Computer modeling shows Thwaites is unstable, and could start collapsing within decades.
“Some versions of that model give us very little change in the glacier … Equally reasonable-sounding versions of that model will give us almost complete collapse of the glacier, which would lead to .8 meters or 1 meter (2.6 to 3.2 feet) of sea level rise,” says Mr. Nicholls, who is co-leading a research project to study the ocean ice interface of the glacier.
Thwaites is losing ice rapidly — its 50 billion tons per year — as it sits perched in 2,600-foot-deep waters atop a seafloor “bump” that scientists fear is the last thing holding it in place. Past the bump, the ocean gets deeper still, and if Thwaites retreats down that hill, there could be no stopping it. Its contribution to sea-level rise could increase dramatically, bumping up the current global rate of 3.2 millimeters (about 0.12 inch) per year.
“The thinking is that if it goes inland, there are no bumps to hold it, and it will go faster and faster and retreat effectively to the South Pole,” Mr. Holland said.
“What we’re trying to do is work out which of those equally plausible versions of the model is correct,” Mr. Nicholls added.
The UK Natural Environment Research Council and the US National Science Foundation is organizing the effort, which involves about 100 scientists from seven different countries and has been years in the making.
“Really the whole program is about understanding that extra uncertainty attached to sea level rise and doing what we can to remove it, allowing people to protect their coastal environments and to prepare property to protect their populations,” said David Vaughan, director of Science at British Antarctic Survey, at a press conference announcing the research in Cambridge, England, on Monday.
Remote area hard to study
The first scientist set foot on Thwaites back in the 1950s.

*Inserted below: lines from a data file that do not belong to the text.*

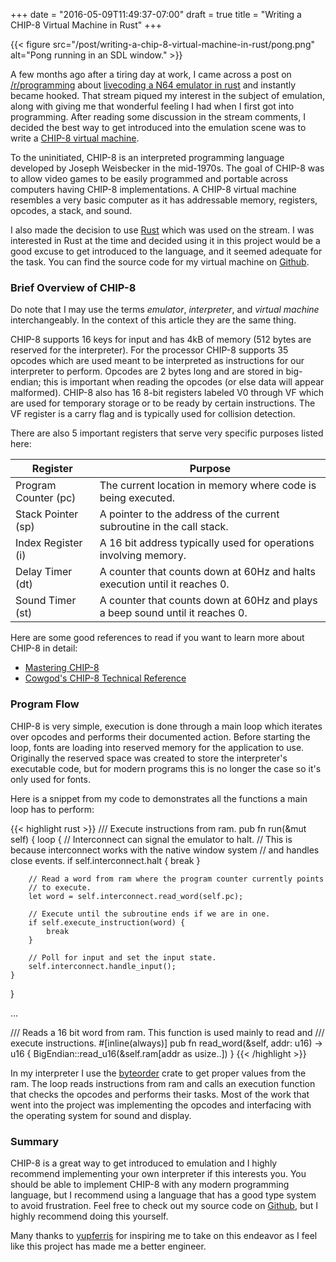 +++
date = "2016-05-09T11:49:37-07:00"
draft = true
title = "Writing a CHIP-8 Virtual Machine in Rust"
+++

{{< figure src="/post/writing-a-chip-8-virtual-machine-in-rust/pong.png" alt="Pong running in an SDL window." >}}

A few months ago after a tiring day at work, I came across a post on
[/r/programming](https://www.reddit.com/r/programming/) about
[livecoding a N64 emulator in rust](https://www.reddit.com/r/programming/comments/41bo7h/ive_started_livecoding_an_n64_emulator_in_rust/)
and instantly became hooked. That stream piqued my interest in the subject
of emulation, along with giving me that wonderful feeling I had when I first got into programming.
After reading some discussion in the stream comments, I decided the best way to get introduced into
the emulation scene was to write a [CHIP-8 virtual machine](https://en.wikipedia.org/wiki/CHIP-8).

To the uninitiated, CHIP-8 is an interpreted programming language developed by Joseph Weisbecker
in the mid-1970s. The goal of CHIP-8 was to allow video games to be easily programmed and portable
across computers having CHIP-8 implementations. A CHIP-8 virtual machine resembles a very basic computer as it has
addressable memory, registers, opcodes, a stack, and sound.

I also made the decision to use [Rust](https://www.rust-lang.org/) which was used on the stream.
I was interested in Rust at the time and decided using it in this project would be a good excuse to
get introduced to the language, and it seemed adequate for the task. You can find the source code for my virtual machine
on [Github](https://github.com/Reshurum/notch).

<!--more-->

### Brief Overview of CHIP-8

Do note that I may use the terms _emulator_, _interpreter_, and _virtual machine_ interchangeably. In the context of
this article they are the same thing.

CHIP-8 supports 16 keys for input and has 4kB of memory (512 bytes are reserved for the interpreter). For the processor
CHIP-8 supports 35 opcodes which are used meant to be interpreted as instructions for our interpreter to perform.
Opcodes are 2 bytes long and are stored in big-endian; this is important when reading the opcodes
(or else data will appear malformed). CHIP-8 also has 16 8-bit registers labeled V0 through VF which are used for
temporary storage or to be ready by certain instructions. The VF register is a carry flag and is typically used for
collision detection.

There are also 5 important registers that serve very specific purposes listed here:

| Register             | Purpose                                                                       |
| ---------------------|-------------------------------------------------------------------------------|
| Program Counter (pc) | The current location in memory where code is being executed.                  |
| Stack Pointer (sp)   | A pointer to the address of the current subroutine in the call stack.         |
| Index Register (i)   | A 16 bit address typically used for operations involving memory.              |
| Delay Timer (dt)     | A counter that counts down at 60Hz and halts execution until it reaches 0.    |
| Sound Timer (st)     | A counter that counts down at 60Hz and plays a beep sound until it reaches 0. |

Here are some good references to read if you want to learn more about CHIP-8 in detail:

* [Mastering CHIP-8](http://mattmik.com/files/chip8/mastering/chip8.html)
* [Cowgod's CHIP-8 Technical Reference](http://devernay.free.fr/hacks/chip8/C8TECH10.HTM)

### Program Flow

CHIP-8 is very simple, execution is done through a main loop which iterates over opcodes and performs their documented
action. Before starting the loop, fonts are loading into reserved memory for the application to use. Originally
the reserved space was created to store the interpreter's executable code, but for modern programs this is no longer
the case so it's only used for fonts.

Here is a snippet from my code to demonstrates all the functions a main loop has to perform:

{{< highlight rust >}}
/// Execute instructions from ram.
pub fn run(&mut self) {
    loop {
        // Interconnect can signal the emulator to halt.
        // This is because interconnect works with the native window system
        // and handles close events.
        if self.interconnect.halt {
            break
        }

        // Read a word from ram where the program counter currently points
        // to execute.
        let word = self.interconnect.read_word(self.pc);

        // Execute until the subroutine ends if we are in one.
        if self.execute_instruction(word) {
            break
        }

        // Poll for input and set the input state.
        self.interconnect.handle_input();
    }
}

...

/// Reads a 16 bit word from ram. This function is used mainly to read and
/// execute instructions.
#[inline(always)]
pub fn read_word(&self, addr: u16) -> u16 {
    BigEndian::read_u16(&self.ram[addr as usize..])
}
{{< /highlight >}}

In my interpreter I use the [byteorder](https://crates.io/crates/byteorder) crate to get proper values
from the ram. The loop reads instructions from ram and calls an execution function that checks the opcodes
and performs their tasks. Most of the work that went into the project was implementing the opcodes and interfacing
with the operating system for sound and display.

### Summary

CHIP-8 is a great way to get introduced to emulation and I highly recommend implementing your own interpreter if this
interests you. You should be able to implement CHIP-8 with any modern programming language, but I recommend using a
language that has a good type system to avoid frustration. Feel free to check out my source code on
[Github](https://github.com/Reshurum/notch), but I highly recommend doing this yourself.

Many thanks to [yupferris](https://github.com/yupferris) for inspiring me to
take on this endeavor as I feel like this project has made me a better engineer.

The critical region where it is located will determine how fast the glacier retreats - the “grounding line” where ocean, ice and bedrock meet at 2,600-foot depths - remains little studied.
But only a few dozen researchers have been back since the 1950s.
That’s partly because Thwaites sits roughly 1,000 miles away from the nearest permanent research station, and the weather conditions are particularly bracing.
“Logistics make this science extremely difficult,” says Mr. Holland, who has previously worked on Thwaites. “The window of opportunity to do research is small, basically December to January. Before that it’s too cold, after that it’s too cold.”
Eight teams in total will research the glacier itself, the Antarctic climate surrounding it, and the water underneath it and at its edge. One team will sample the bedrock beneath the ice sheet for clues as to whether the glacier has retreated in the past, and if so, how it recovered. Radar and seismic analysis will examine what controls Thwaites’ width and speed.
Another research project, co-led by Erin Pettit from the University of Alaska Fairbanks, will look at how both the ocean below the glacier and the atmosphere above it are affecting the ice.
Glaciers can destabilize when meltwater on the surface cause fractures that deepen over time. But they can also be eaten away by warming ocean waters circulating underneath. Researchers have recently discovered that’s starting to happen in Antarctica.
“[Thwaites], we think is being affected more by what’s happening on the underside, so the heat that’s being brought in from the ocean, from the circumpolar deep water,” Ms. Pettit said.
Ms. Pettit’s team will use hot-water drills to insert sensors into the glacier, and deploy unmanned subs — including the now-famous Boaty McBoatface — to measure ocean temperatures underneath the glacier.
They’re even attaching sensors to seals expand their view of conditions in the Amundsen Sea.
“[Seals] dive up and down and around, and they go all over the place, they basically can provide this spatial and temporal picture of what the ocean properties are,” Ms. Pettit said.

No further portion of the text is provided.